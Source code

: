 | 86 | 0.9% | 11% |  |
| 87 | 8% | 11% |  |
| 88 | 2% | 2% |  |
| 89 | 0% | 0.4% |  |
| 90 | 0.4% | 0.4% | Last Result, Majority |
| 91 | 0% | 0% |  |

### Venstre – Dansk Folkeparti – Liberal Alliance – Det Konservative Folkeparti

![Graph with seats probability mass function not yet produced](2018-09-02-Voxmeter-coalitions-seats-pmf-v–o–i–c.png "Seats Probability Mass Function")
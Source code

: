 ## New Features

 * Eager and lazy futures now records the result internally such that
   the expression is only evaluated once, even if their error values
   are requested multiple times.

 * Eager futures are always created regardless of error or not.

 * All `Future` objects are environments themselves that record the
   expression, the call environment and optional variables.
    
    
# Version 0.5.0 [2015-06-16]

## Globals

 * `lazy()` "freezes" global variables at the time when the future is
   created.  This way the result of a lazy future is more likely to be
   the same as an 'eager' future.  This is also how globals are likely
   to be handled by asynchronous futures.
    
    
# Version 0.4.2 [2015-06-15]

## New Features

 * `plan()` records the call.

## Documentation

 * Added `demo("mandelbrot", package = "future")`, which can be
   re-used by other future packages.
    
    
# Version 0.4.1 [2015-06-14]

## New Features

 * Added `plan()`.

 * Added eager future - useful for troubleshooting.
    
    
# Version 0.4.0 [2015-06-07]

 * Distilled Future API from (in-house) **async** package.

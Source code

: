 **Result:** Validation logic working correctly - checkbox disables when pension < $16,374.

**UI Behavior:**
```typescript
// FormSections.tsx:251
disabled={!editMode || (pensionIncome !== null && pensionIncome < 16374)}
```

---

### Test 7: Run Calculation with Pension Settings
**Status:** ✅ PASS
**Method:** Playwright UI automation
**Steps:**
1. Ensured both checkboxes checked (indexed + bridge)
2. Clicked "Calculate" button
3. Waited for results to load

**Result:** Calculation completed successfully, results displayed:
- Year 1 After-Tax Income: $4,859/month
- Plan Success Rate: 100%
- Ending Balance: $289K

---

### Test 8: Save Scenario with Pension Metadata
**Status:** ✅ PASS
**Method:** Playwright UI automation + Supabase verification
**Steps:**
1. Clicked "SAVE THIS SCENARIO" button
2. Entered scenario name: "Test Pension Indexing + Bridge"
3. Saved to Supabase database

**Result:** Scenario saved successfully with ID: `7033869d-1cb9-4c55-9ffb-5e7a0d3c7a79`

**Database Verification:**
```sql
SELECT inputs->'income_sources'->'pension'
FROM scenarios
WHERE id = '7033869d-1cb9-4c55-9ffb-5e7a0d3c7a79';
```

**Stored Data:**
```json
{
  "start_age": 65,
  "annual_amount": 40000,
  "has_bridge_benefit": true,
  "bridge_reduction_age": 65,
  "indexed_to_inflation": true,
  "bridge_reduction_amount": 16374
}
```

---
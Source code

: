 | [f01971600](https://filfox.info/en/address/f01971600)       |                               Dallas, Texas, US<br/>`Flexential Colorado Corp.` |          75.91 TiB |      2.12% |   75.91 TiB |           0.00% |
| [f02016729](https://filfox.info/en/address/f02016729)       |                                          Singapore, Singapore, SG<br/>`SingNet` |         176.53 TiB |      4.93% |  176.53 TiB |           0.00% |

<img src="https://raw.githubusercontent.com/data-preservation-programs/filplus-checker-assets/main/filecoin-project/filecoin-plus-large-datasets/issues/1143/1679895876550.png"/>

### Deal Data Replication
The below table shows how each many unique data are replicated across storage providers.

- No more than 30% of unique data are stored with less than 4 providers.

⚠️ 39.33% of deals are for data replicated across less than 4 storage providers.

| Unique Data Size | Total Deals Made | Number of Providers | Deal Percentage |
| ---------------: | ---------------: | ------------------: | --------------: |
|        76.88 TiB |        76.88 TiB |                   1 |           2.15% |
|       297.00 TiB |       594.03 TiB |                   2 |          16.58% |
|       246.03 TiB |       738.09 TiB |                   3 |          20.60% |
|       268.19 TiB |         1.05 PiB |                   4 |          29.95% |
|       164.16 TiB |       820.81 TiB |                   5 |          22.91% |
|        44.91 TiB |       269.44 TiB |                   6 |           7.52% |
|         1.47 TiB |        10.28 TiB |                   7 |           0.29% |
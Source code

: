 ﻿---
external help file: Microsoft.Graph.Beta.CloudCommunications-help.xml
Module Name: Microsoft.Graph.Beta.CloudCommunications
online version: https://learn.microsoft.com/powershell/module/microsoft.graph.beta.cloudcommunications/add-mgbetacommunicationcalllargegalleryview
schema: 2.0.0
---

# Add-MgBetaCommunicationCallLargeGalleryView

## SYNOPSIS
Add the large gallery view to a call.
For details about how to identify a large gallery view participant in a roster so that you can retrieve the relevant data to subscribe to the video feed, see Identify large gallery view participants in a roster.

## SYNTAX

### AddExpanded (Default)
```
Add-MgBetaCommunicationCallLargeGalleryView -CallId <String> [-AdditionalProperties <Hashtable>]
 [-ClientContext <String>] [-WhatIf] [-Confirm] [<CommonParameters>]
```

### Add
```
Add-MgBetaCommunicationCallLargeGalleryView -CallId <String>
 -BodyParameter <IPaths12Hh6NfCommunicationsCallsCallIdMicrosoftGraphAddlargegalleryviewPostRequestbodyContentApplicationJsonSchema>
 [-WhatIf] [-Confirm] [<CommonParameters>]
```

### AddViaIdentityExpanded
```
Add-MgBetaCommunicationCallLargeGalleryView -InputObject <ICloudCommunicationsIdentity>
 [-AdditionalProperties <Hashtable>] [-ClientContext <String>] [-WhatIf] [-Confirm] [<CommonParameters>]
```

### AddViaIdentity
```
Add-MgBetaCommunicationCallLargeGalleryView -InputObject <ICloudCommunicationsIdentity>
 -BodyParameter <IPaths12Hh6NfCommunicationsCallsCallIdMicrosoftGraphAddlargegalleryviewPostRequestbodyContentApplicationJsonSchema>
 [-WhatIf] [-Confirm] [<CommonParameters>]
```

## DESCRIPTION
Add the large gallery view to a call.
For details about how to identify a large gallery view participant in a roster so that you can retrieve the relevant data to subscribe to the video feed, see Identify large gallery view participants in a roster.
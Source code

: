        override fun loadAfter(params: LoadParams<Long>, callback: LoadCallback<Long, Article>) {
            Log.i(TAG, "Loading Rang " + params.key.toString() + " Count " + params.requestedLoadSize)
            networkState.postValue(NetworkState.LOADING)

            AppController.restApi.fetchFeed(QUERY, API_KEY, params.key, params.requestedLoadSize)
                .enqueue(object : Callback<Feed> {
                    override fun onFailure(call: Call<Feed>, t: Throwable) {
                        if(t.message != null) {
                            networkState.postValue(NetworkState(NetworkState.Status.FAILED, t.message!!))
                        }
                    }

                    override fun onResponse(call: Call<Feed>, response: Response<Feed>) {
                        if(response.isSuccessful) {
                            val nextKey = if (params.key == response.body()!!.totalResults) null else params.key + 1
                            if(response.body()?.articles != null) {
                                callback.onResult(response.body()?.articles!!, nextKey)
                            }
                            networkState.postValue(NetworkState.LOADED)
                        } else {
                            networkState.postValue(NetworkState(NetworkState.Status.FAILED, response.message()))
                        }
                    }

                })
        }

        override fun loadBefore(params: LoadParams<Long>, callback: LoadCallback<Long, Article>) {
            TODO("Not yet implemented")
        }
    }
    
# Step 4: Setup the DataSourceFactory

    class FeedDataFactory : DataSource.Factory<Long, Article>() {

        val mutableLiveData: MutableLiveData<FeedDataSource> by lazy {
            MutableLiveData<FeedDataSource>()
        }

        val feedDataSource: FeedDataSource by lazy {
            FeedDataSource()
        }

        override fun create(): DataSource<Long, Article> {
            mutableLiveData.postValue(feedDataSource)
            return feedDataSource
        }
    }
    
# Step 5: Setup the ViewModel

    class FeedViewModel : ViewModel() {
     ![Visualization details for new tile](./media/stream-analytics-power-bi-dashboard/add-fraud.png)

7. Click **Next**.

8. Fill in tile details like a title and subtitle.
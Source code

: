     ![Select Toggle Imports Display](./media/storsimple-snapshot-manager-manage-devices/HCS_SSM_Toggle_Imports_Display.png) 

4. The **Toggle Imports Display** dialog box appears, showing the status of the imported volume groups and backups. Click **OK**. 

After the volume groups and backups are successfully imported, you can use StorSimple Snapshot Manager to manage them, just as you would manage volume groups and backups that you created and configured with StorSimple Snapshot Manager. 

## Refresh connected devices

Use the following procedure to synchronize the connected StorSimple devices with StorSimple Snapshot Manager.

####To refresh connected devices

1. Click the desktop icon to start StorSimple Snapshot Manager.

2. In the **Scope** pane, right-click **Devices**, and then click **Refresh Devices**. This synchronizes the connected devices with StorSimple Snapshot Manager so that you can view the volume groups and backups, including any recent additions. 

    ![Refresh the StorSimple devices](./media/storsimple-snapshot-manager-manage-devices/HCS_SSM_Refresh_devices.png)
------------------------------------------------
On how many lines of the data does "requestedLoadSize" appear? Give only that number.

2